> PROBLEM REQUIREMENTS
Show each line of the entries below in which the word "String" appears.
⁂
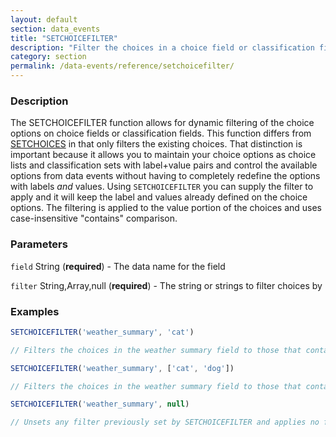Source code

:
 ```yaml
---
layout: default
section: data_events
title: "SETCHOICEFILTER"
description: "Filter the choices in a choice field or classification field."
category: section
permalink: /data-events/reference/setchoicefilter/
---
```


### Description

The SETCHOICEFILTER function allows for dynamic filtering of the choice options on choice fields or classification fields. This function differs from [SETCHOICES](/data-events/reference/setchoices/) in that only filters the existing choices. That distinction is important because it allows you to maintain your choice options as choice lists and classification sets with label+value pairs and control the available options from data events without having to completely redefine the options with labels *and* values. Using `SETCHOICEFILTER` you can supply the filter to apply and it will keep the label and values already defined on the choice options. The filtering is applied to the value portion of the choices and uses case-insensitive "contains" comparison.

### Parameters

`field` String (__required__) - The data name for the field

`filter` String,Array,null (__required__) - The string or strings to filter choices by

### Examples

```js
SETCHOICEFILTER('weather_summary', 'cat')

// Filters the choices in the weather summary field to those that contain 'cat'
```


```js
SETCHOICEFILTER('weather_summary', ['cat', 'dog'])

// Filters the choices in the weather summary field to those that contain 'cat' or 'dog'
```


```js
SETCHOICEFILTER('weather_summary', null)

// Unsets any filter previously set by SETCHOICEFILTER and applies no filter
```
⁂
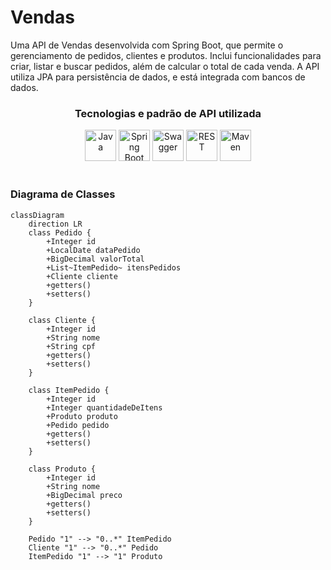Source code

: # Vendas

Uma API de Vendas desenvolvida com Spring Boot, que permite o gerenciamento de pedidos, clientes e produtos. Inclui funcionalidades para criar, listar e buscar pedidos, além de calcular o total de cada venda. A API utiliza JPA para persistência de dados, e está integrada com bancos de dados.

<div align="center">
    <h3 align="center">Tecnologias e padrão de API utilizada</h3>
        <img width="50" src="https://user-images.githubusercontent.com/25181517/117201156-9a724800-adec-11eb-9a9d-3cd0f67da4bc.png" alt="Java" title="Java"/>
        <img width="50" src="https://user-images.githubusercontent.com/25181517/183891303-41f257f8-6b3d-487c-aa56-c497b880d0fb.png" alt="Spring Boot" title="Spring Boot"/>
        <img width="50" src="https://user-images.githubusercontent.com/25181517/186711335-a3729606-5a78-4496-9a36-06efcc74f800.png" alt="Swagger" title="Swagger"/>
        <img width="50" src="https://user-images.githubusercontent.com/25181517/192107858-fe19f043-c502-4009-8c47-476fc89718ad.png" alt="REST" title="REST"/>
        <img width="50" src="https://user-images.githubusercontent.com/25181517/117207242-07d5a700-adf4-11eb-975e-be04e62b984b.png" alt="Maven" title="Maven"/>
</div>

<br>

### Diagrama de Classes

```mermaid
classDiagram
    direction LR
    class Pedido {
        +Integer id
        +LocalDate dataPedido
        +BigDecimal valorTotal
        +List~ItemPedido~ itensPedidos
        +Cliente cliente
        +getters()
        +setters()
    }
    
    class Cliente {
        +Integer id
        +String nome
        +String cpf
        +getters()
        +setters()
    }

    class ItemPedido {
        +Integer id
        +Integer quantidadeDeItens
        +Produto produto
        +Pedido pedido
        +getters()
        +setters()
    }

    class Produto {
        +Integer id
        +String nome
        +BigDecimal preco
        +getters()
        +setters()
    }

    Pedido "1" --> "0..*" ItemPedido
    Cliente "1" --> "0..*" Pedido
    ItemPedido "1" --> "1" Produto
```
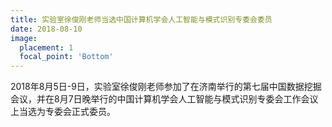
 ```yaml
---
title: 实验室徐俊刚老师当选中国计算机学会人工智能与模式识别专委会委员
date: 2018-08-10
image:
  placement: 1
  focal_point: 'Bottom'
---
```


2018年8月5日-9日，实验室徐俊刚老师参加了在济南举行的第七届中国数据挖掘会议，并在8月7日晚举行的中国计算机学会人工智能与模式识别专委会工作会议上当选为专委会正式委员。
⁂
> ANSWER BELOW
`field` String (__required__) - The data name for the field
`filter` String,Array,null (__required__) - The string or strings to filter choices by
        +String nome
        +String cpf
        +String nome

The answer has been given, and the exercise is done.